> [Goal of the exercise]
Which lines run from the one containing "le modèle chronologique." to the end of the listing below? Write them out exactly, both ends included, with nothing else.

> [Supplied material]
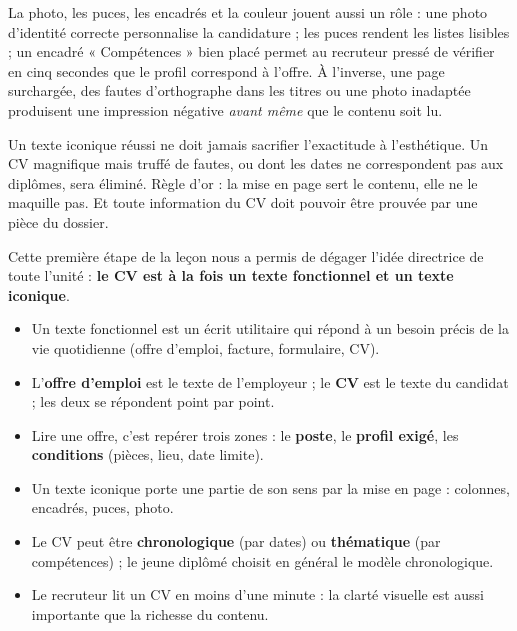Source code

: \documentclass[11pt]{article}
\newcommand{\cle}[1]{{\popxbold\color{popdark}#1}}
\newcounter{popsec}
\newcounter{popsub}
\newcommand{\courssub}[1]{%
  \stepcounter{popsub}%
  \par\vspace{9pt}\noindent{\popxbold\fontsize{11.5}{13}\selectfont\color{popink}{\color{poporange}\thepopsec.\thepopsub}\hspace{6pt}#1}\par\nopagebreak\vspace{4pt}
}
\begin{document}
La photo, les puces, les encadrés et la couleur jouent aussi un rôle : une photo d'identité correcte personnalise la candidature ; les puces rendent les listes lisibles ; un encadré « Compétences » bien placé permet au recruteur pressé de vérifier en cinq secondes que le profil correspond à l'offre. À l'inverse, une page surchargée, des fautes d'orthographe dans les titres ou une photo inadaptée produisent une impression négative \emph{avant même} que le contenu soit lu.

\begin{attention}
Un texte iconique réussi ne doit jamais sacrifier l'exactitude à l'esthétique. Un CV magnifique mais truffé de fautes, ou dont les dates ne correspondent pas aux diplômes, sera éliminé. Règle d'or : la mise en page sert le contenu, elle ne le maquille pas. Et toute information du CV doit pouvoir être prouvée par une pièce du dossier.
\end{attention}

\courssub{Bilan de la découverte}

Cette première étape de la leçon nous a permis de dégager l'idée directrice de toute l'unité : \textbf{le CV est à la fois un texte fonctionnel et un texte iconique}.

\begin{aretenir}
\begin{itemize}
\item Un \cle{texte fonctionnel} est un écrit utilitaire qui répond à un besoin précis de la vie quotidienne (offre d'emploi, facture, formulaire, CV).
\item L'\textbf{offre d'emploi} est le texte de l'employeur ; le \textbf{CV} est le texte du candidat ; les deux se répondent point par point.
\item Lire une offre, c'est repérer trois zones : le \textbf{poste}, le \textbf{profil exigé}, les \textbf{conditions} (pièces, lieu, date limite).
\item Un \cle{texte iconique} porte une partie de son sens par la mise en page : colonnes, encadrés, puces, photo.
\item Le CV peut être \textbf{chronologique} (par dates) ou \textbf{thématique} (par compétences) ; le jeune diplômé choisit en général le modèle chronologique.
\item Le recruteur lit un CV en moins d'une minute : la clarté visuelle est aussi importante que la richesse du contenu.
\end{itemize}
\end{aretenir}
\end{document}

> [Response to the exercise]
\item Le CV peut être \textbf{chronologique} (par dates) ou \textbf{thématique} (par compétences) ; le jeune diplômé choisit en général le modèle chronologique.
\item Le recruteur lit un CV en moins d'une minute : la clarté visuelle est aussi importante que la richesse du contenu.
\end{itemize}
\end{aretenir}
\end{document}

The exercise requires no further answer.